Le gros de l’album est dirigé par le death mélodique. « Eluveitie » renforce la tendance par rapport à leur précédent album. Ainsi, le folk ne figure plus qu’en tant que misérable apport sur le nerveux et réactif « The Silver Sister », et du coup altère le morceau au lieu de l’enjoliver. Sur ce registre, « King » s’en sort bien mieux. Ce titre affiche de la détermination, semble moins bouffi que les autres extraits. Le folk, même à proportion minimale y est correctement incorporé. On y retient en seconde partie de morceau une excellente et rapide cavalcade au violon. A l’inverse, nous avons des chansons moins sous l’emprise de la hâte, mid tempo pour celles-là, comme c’est le cas pour « Carry the Torch » se manifestant pourtant par une rythmique puissante et concassée, toutefois adoucie par l’omniprésence de la mélodie. Seulement, « Vianna » figure presque comme un échantillon d’adoucissant à côté. Un titre assez terne et plat, sans grande saveur, doit-on reconnaître, malgré la jolie voix d’Anna Murphy.

Parfois, on est amené à se poser des questions sur les travaux et les inspirations du groupe. « Eluveitie » sort momentanément des sentiers battus sur certains extraits, et le moins que l’on puisse dire, c’est que ça surprend. Par contre l’effet n’a rien de positif. On retrouve ainsi en bonne place Anna Murphy sur « The Call of the Mountains » dans une sorte de court échantillon d’« Evanescence », distillant mal ses relents pop rock. L’auditeur sera plus partagé entre un « Sucellos » et un « Inception » qui s’affirment tous deux dans un style plus contemporain, incorporant du core tapageur, rageur. Cependant, le mariage avec le folk n’est pas des plus alléchants. Avec ses diverses transitions, son break tribal, « Sucellos » se montre un peu plus élaboré qu’ « Inception », qui s’illustre lui ostensiblement comme une suite, mais dans une musique plus nerveuse et aiguisée. Pour ses cas, la patte d’ « Eluveitie » est quasi méconnaissable, mais à vrai dire, ce n’est pas plus distrayant en soi.

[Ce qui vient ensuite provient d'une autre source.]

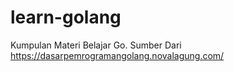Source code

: # learn-golang
Kumpulan Materi Belajar Go. Sumber Dari https://dasarpemrogramangolang.novalagung.com/
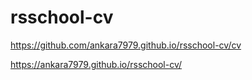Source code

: # rsschool-cv
https://github.com/ankara7979.github.io/rsschool-cv/cv  

  https://ankara7979.github.io/rsschool-cv/
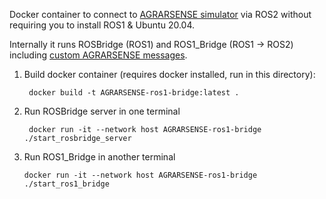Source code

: Docker container to connect to [AGRARSENSE simulator](https://dev.azure.com/AMKFrostBit/AGRARSENSE) via ROS2 without requiring you to install ROS1 & Ubuntu 20.04.

Internally it runs ROSBridge (ROS1) and ROS1_Bridge (ROS1 -> ROS2) including [custom AGRARSENSE messages](https://AMKFrostBit@dev.azure.com/AMKFrostBit/AGRARSENSE/_git/AGRARSENSE_ROS_Messages).

1. Build docker container (requires docker installed, run in this directory):

        docker build -t AGRARSENSE-ros1-bridge:latest .
   
2. Run ROSBridge server in one terminal

        docker run -it --network host AGRARSENSE-ros1-bridge ./start_rosbridge_server

3. Run ROS1_Bridge in another terminal

       docker run -it --network host AGRARSENSE-ros1-bridge ./start_ros1_bridge
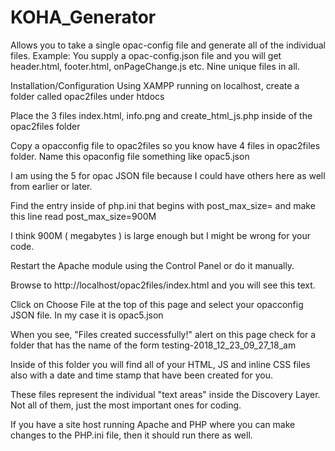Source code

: # KOHA_Generator
Allows you to take a single opac-config file and generate all of the individual files. 
Example: You supply a opac-config.json file and you will get header.html, footer.html, onPageChange.js etc.
Nine unique files in all.

Installation/Configuration
Using XAMPP running on localhost, create a folder called opac2files under htdocs

Place the 3 files index.html, info.png and create_html_js.php inside of the opac2files folder

Copy a opacconfig file to opac2files so you know have 4 files in opac2files folder. Name this opaconfig file something like opac5.json

I am using the 5 for opac JSON file because I could have others here as well from earlier or later.

Find the entry inside of php.ini that begins with post_max_size= and make this line read post_max_size=900M

I think 900M ( megabytes ) is large enough but I might be wrong for your code.

Restart the Apache module using the Control Panel or do it manually.

Browse to http://localhost/opac2files/index.html and you will see this text.

Click on Choose File at the top of this page and select your opacconfig JSON file. In my case it is opac5.json

When you see, "Files created successfully!" alert on this page check for a folder that has the name of the form testing-2018_12_23_09_27_18_am

Inside of this folder you will find all of your HTML, JS and inline CSS files also with a date and time stamp that have been created for you.

These files represent the individual "text areas" inside the Discovery Layer. Not all of them, just the most important ones for coding.

If you have a site host running Apache and PHP where you can make changes to the PHP.ini file, then it should run there as well.
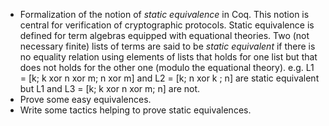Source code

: * Formalization of the notion of *static equivalence* in Coq. This notion is central
  for verification of cryptographic protocols.
  Static equivalence is defined for term algebras equipped with equational theories.
  Two (not necessary finite) lists of terms are said to be *static equivalent* if there
  is no equality relation using elements of lists that holds for one list but that does
  not holds for the other one (modulo the equational theory).
  e.g. L1 = [k; k xor n xor m; n xor m] and L2 = [k; n xor k ; n] are static equivalent
  but L1 and L3 = [k; k xor n xor m; n] are not.
* Prove some easy equivalences.
* Write some tactics helping to prove static equivalences.
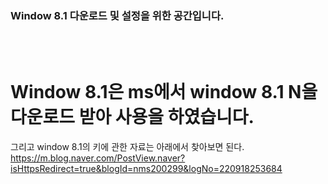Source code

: ### Window 8.1 다운로드 및 설정을 위한 공간입니다.
</br></br>

# Window 8.1은 ms에서 window 8.1 N을 다운로드 받아 사용을 하였습니다.
그리고 window 8.1의 키에 관한 자료는 아래에서 찾아보면 된다.
</br>
https://m.blog.naver.com/PostView.naver?isHttpsRedirect=true&blogId=nms200299&logNo=220918253684
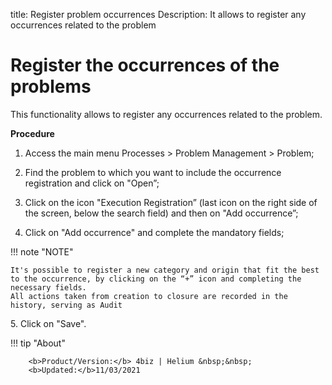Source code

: title: Register problem occurrences
Description: It allows to register any occurrences related to the problem
# Register the occurrences of the problems

This functionality allows to register any occurrences related to the problem.

**Procedure**

1.	Access the main menu Processes > Problem Management > Problem;

2.	Find the problem to which you want to include the occurrence registration and click on "Open”;

3.	Click on the icon "Execution Registration” (last icon on the right side of the screen, below the search field) and then on "Add occurrence”;

4.	Click on "Add occurrence" and complete the mandatory fields;

!!! note "NOTE"
    
    It's possible to register a new category and origin that fit the best to the occurrence, by clicking on the “+” icon and completing the necessary fields.  
    All actions taken from creation to closure are recorded in the history, serving as Audit

5\.	Click on "Save".


!!! tip "About"

        <b>Product/Version:</b> 4biz | Helium &nbsp;&nbsp;
        <b>Updated:</b>11/03/2021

Rien n’a véritablement changé depuis « Everything Remains As It Never Was ». Le groupe tenu par Chrigel Glanzmann s’évertue à resservir depuis trois albums un contenu sans trop d’originalité, sans véritable authenticité, sans réel adorateur. « Eluveitie » est un leader contesté et contestable, qui ne mérite pas d’être placé autant sous les projecteurs au su des productions qu’il nous offre depuis quelques années. Le souvenir des bons albums commence à vieillir, si bien que l’on pourrait appeler cela désormais de la nostalgie. Oui ! Il est grand temps pour eux de revenir à ce qu’ils faisaient. Il est grand temps pour « Eluveitie » de revenir à ses origines, de se redonner une seconde jeunesse. Il n’y a rien de pire pour un groupe d’être placé dans un rang que l’on ne devrait pas occuper. La chute en cas de disgrâce pourrait être vertigineuse.